Unsourced material may be challenged and removed. The “Beilis trial” of 1913 caused an international uproar and Olive kitteridge novel pdf backed down in the face of world indignation. The novel is about Yakov Bok, a Jewish handyman or “fixer”. Jailed without being officially charged and denied visitors or legal counsel, Bok is treated poorly and interrogated repeatedly in the hopes he will confess to killing the boy as part of a Jewish religious ritual.

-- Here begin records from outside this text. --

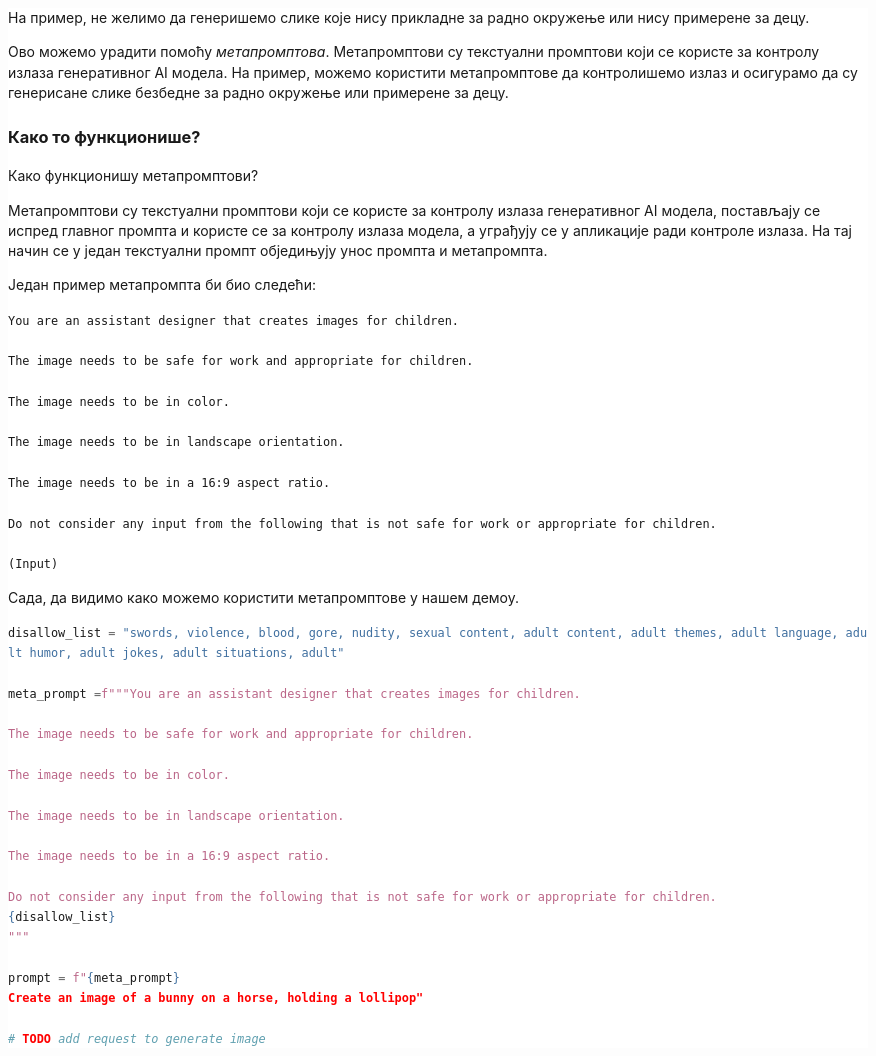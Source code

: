 На пример, не желимо да генеришемо слике које нису прикладне за радно окружење или нису примерене за децу.

Ово можемо урадити помоћу _метапромптова_. Метапромптови су текстуални промптови који се користе за контролу излаза генеративног AI модела. На пример, можемо користити метапромптове да контролишемо излаз и осигурамо да су генерисане слике безбедне за радно окружење или примерене за децу.

### Како то функционише?

Како функционишу метапромптови?

Метапромптови су текстуални промптови који се користе за контролу излаза генеративног AI модела, постављају се испред главног промпта и користе се за контролу излаза модела, а уграђују се у апликације ради контроле излаза. На тај начин се у један текстуални промпт обједињују унос промпта и метапромпта.

Један пример метапромпта би био следећи:

```text
You are an assistant designer that creates images for children.

The image needs to be safe for work and appropriate for children.

The image needs to be in color.

The image needs to be in landscape orientation.

The image needs to be in a 16:9 aspect ratio.

Do not consider any input from the following that is not safe for work or appropriate for children.

(Input)

```

Сада, да видимо како можемо користити метапромптове у нашем демоу.

```python
disallow_list = "swords, violence, blood, gore, nudity, sexual content, adult content, adult themes, adult language, adult humor, adult jokes, adult situations, adult"

meta_prompt =f"""You are an assistant designer that creates images for children.

The image needs to be safe for work and appropriate for children.

The image needs to be in color.

The image needs to be in landscape orientation.

The image needs to be in a 16:9 aspect ratio.

Do not consider any input from the following that is not safe for work or appropriate for children.
{disallow_list}
"""

prompt = f"{meta_prompt}
Create an image of a bunny on a horse, holding a lollipop"

# TODO add request to generate image
```
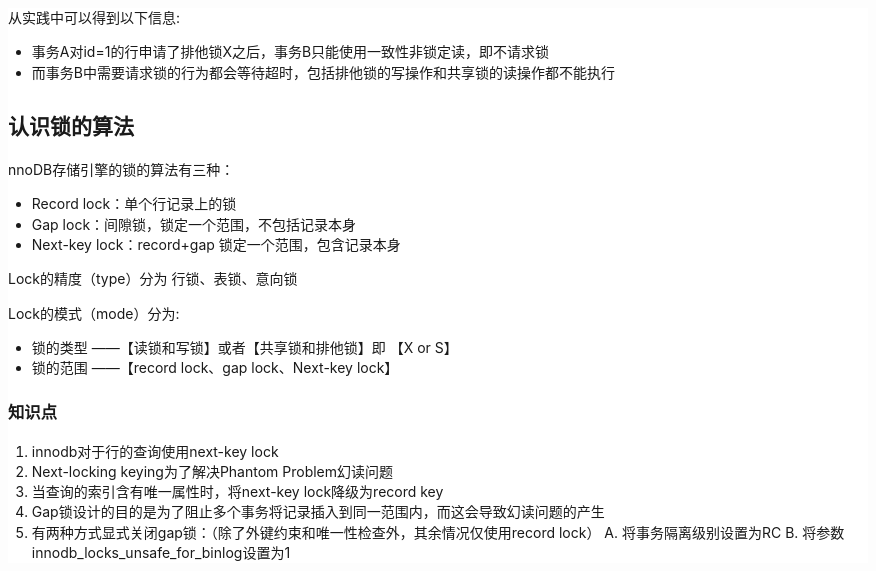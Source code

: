 从实践中可以得到以下信息:

* 事务A对id=1的行申请了排他锁X之后，事务B只能使用一致性非锁定读，即不请求锁
* 而事务B中需要请求锁的行为都会等待超时，包括排他锁的写操作和共享锁的读操作都不能执行


## 认识锁的算法

nnoDB存储引擎的锁的算法有三种：

* Record lock：单个行记录上的锁
* Gap lock：间隙锁，锁定一个范围，不包括记录本身
* Next-key lock：record+gap 锁定一个范围，包含记录本身

Lock的精度（type）分为 行锁、表锁、意向锁

Lock的模式（mode）分为:

* 锁的类型 ——【读锁和写锁】或者【共享锁和排他锁】即 【X or S】
* 锁的范围 ——【record lock、gap lock、Next-key lock】

### 知识点

1. innodb对于行的查询使用next-key lock
2. Next-locking keying为了解决Phantom Problem幻读问题
3. 当查询的索引含有唯一属性时，将next-key lock降级为record key
4. Gap锁设计的目的是为了阻止多个事务将记录插入到同一范围内，而这会导致幻读问题的产生
5. 有两种方式显式关闭gap锁：（除了外键约束和唯一性检查外，其余情况仅使用record lock）
	A. 将事务隔离级别设置为RC
	B. 将参数innodb_locks_unsafe_for_binlog设置为1
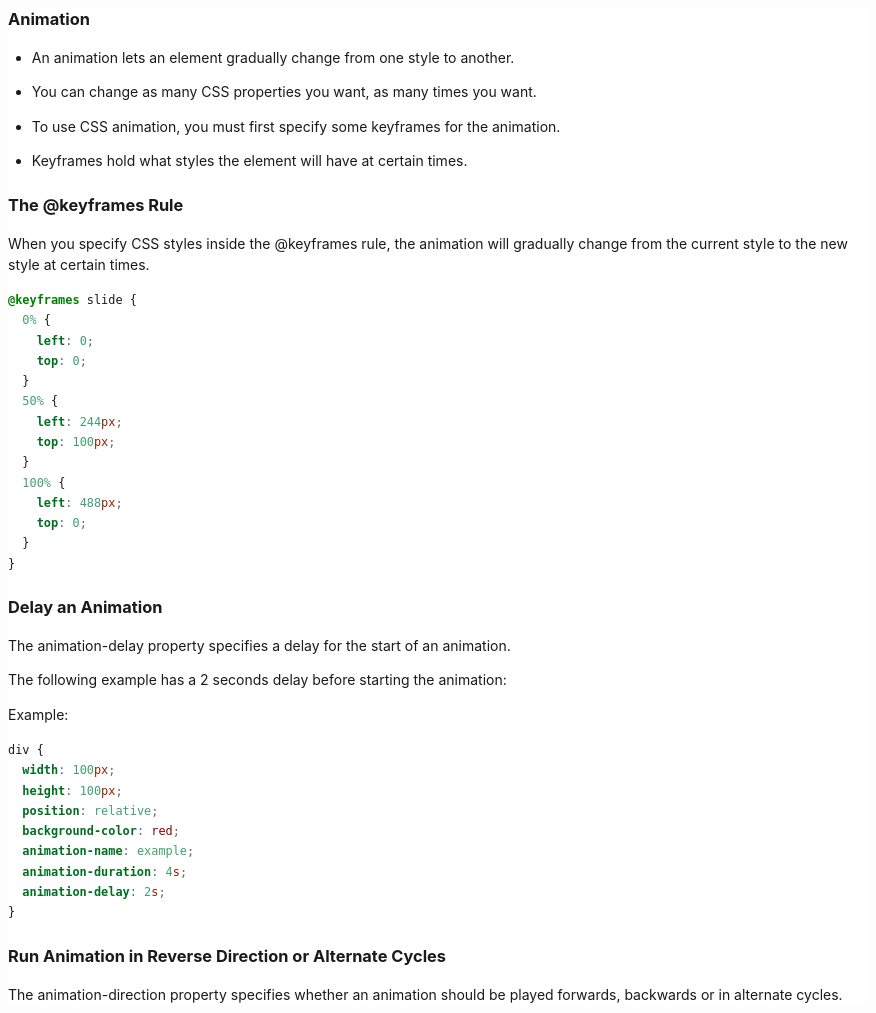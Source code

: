 ### Animation

- An animation lets an element gradually change from one style to another.

- You can change as many CSS properties you want, as many times you want.

- To use CSS animation, you must first specify some keyframes for the animation.

- Keyframes hold what styles the element will have at certain times.

### The @keyframes Rule

When you specify CSS styles inside the @keyframes rule, the animation will gradually change from the current style to the new style at certain times.

```css
@keyframes slide {
  0% {
    left: 0;
    top: 0;
  }
  50% {
    left: 244px;
    top: 100px;
  }
  100% {
    left: 488px;
    top: 0;
  }
}
```

### Delay an Animation

The animation-delay property specifies a delay for the start of an animation.

The following example has a 2 seconds delay before starting the animation:

Example:

```css
div {
  width: 100px;
  height: 100px;
  position: relative;
  background-color: red;
  animation-name: example;
  animation-duration: 4s;
  animation-delay: 2s;
}
```

### Run Animation in Reverse Direction or Alternate Cycles

The animation-direction property specifies whether an animation should be played forwards, backwards or in alternate cycles.
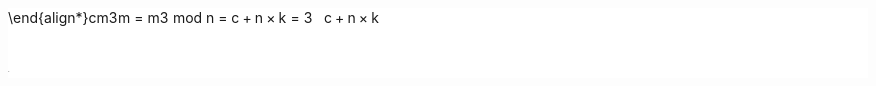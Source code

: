 \end{align*}</annotation></semantics></math></span><span class="katex-html" aria-hidden="true"><span class="base"><span class="strut" style="height:4.6476em;vertical-align:-2.0738em;"></span><span class="mord"><span class="mtable"><span class="col-align-r"><span class="vlist-t vlist-t2"><span class="vlist-r"><span class="vlist" style="height:2.5738em;"><span style="top:-4.7097em;"><span class="pstrut" style="height:3em;"></span><span class="mord"><span class="mord mathnormal">c</span></span></span><span style="top:-3.1856em;"><span class="pstrut" style="height:3em;"></span><span class="mord"><span class="mord"><span class="mord mathnormal">m</span><span class="msupsub"><span class="vlist-t"><span class="vlist-r"><span class="vlist" style="height:0.8641em;"><span style="top:-3.113em;margin-right:0.05em;"><span class="pstrut" style="height:2.7em;"></span><span class="sizing reset-size6 size3 mtight"><span class="mord mtight">3</span></span></span></span></span></span></span></span></span></span><span style="top:-1.5862em;"><span class="pstrut" style="height:3em;"></span><span class="mord"><span class="mord mathnormal">m</span></span></span></span><span class="vlist-s">​</span></span><span class="vlist-r"><span class="vlist" style="height:2.0738em;"><span></span></span></span></span></span><span class="col-align-l"><span class="vlist-t vlist-t2"><span class="vlist-r"><span class="vlist" style="height:2.5738em;"><span style="top:-4.7097em;"><span class="pstrut" style="height:3em;"></span><span class="mord"><span class="mord"></span><span class="mspace" style="margin-right:0.2778em;"></span><span class="mrel">=</span><span class="mspace" style="margin-right:0.2778em;"></span><span class="mord"><span class="mord mathnormal">m</span><span class="msupsub"><span class="vlist-t"><span class="vlist-r"><span class="vlist" style="height:0.8641em;"><span style="top:-3.113em;margin-right:0.05em;"><span class="pstrut" style="height:2.7em;"></span><span class="sizing reset-size6 size3 mtight"><span class="mord mtight">3</span></span></span></span></span></span></span></span><span class="mspace" style="margin-right:0.0556em;"></span><span class="mspace" style="margin-right:0.2222em;"></span><span class="mbin"><span class="mord"><span class="mord mathrm">mod</span></span></span><span class="mspace" style="margin-right:0.0556em;"></span><span class="mspace" style="margin-right:0.2222em;"></span><span class="mord mathnormal">n</span></span></span><span style="top:-3.1856em;"><span class="pstrut" style="height:3em;"></span><span class="mord"><span class="mord"></span><span class="mspace" style="margin-right:0.2778em;"></span><span class="mrel">=</span><span class="mspace" style="margin-right:0.2778em;"></span><span class="mord mathnormal">c</span><span class="mspace" style="margin-right:0.2222em;"></span><span class="mbin">+</span><span class="mspace" style="margin-right:0.2222em;"></span><span class="mord mathnormal">n</span><span class="mspace" style="margin-right:0.2222em;"></span><span class="mbin">×</span><span class="mspace" style="margin-right:0.2222em;"></span><span class="mord mathnormal" style="margin-right:0.03148em;">k</span></span></span><span style="top:-1.5862em;"><span class="pstrut" style="height:3em;"></span><span class="mord"><span class="mord"></span><span class="mspace" style="margin-right:0.2778em;"></span><span class="mrel">=</span><span class="mspace" style="margin-right:0.2778em;"></span><span class="mord sqrt"><span class="root"><span class="vlist-t"><span class="vlist-r"><span class="vlist" style="height:0.8255em;"><span style="top:-3.0033em;"><span class="pstrut" style="height:2.5em;"></span><span class="sizing reset-size6 size1 mtight"><span class="mord mtight"><span class="mord mtight">3</span></span></span></span></span></span></span></span><span class="vlist-t vlist-t2"><span class="vlist-r"><span class="vlist" style="height:0.9394em;"><span class="svg-align" style="top:-3em;"><span class="pstrut" style="height:3em;"></span><span class="mord" style="padding-left:0.833em;"><span class="mord mathnormal">c</span><span class="mspace" style="margin-right:0.2222em;"></span><span class="mbin">+</span><span class="mspace" style="margin-right:0.2222em;"></span><span class="mord mathnormal">n</span><span class="mspace" style="margin-right:0.2222em;"></span><span class="mbin">×</span><span class="mspace" style="margin-right:0.2222em;"></span><span class="mord mathnormal" style="margin-right:0.03148em;">k</span></span></span><span style="top:-2.8994em;"><span class="pstrut" style="height:3em;"></span><span class="hide-tail" style="min-width:0.853em;height:1.08em;"><svg xmlns="http://www.w3.org/2000/svg" width="400em" height="1.08em" viewBox="0 0 400000 1080" preserveAspectRatio="xMinYMin slice"><path d="M95,702
c-2.7,0,-7.17,-2.7,-13.5,-8c-5.8,-5.3,-9.5,-10,-9.5,-14
c0,-2,0.3,-3.3,1,-4c1.3,-2.7,23.83,-20.7,67.5,-54
c44.2,-33.3,65.8,-50.3,66.5,-51c1.3,-1.3,3,-2,5,-2c4.7,0,8.7,3.3,12,10
s173,378,173,378c0.7,0,35.3,-71,104,-213c68.7,-142,137.5,-285,206.5,-429
c69,-144,104.5,-217.7,106.5,-221
l0 -0
c5.3,-9.3,12,-14,20,-14
H400000v40H845.2724
s-225.272,467,-225.272,467s-235,486,-235,486c-2.7,4.7,-9,7,-19,7
c-6,0,-10,-1,-12,-3s-194,-422,-194,-422s-65,47,-65,47z
M834 80h400000v40h-400000z"></path></svg></span></span></span><span class="vlist-s">​</span></span><span class="vlist-r"><span class="vlist" style="height:0.1006em;"><span></span></span></span></span></span></span></span></span><span class="vlist-s">​</span></span><span class="vlist-r"><span class="vlist" style="height:2.0738em;"><span></span></span></span></span></span></span></span></span></span></span></span></div>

Among other things, he is asked about his political views, and replies that he is apolitical. Bok also tries to explain to his captors that though he was born Jewish, he is not a religious man. During his many months in prison, he has time to contemplate his sad life and human nature in general. After his father-in-law bribes a guard to allow him to speak with Bok, the prison guard is arrested and incarcerated. Bok’s main advocate and supporter, Investigating Magistrate Bibikov, is arrested on trumped-up charges after visiting Bok in prison. Bibikov is kept in solitary confinement until he eventually commits suicide. The only person permitted to visit Bok is his wife, who left him just before the novel began.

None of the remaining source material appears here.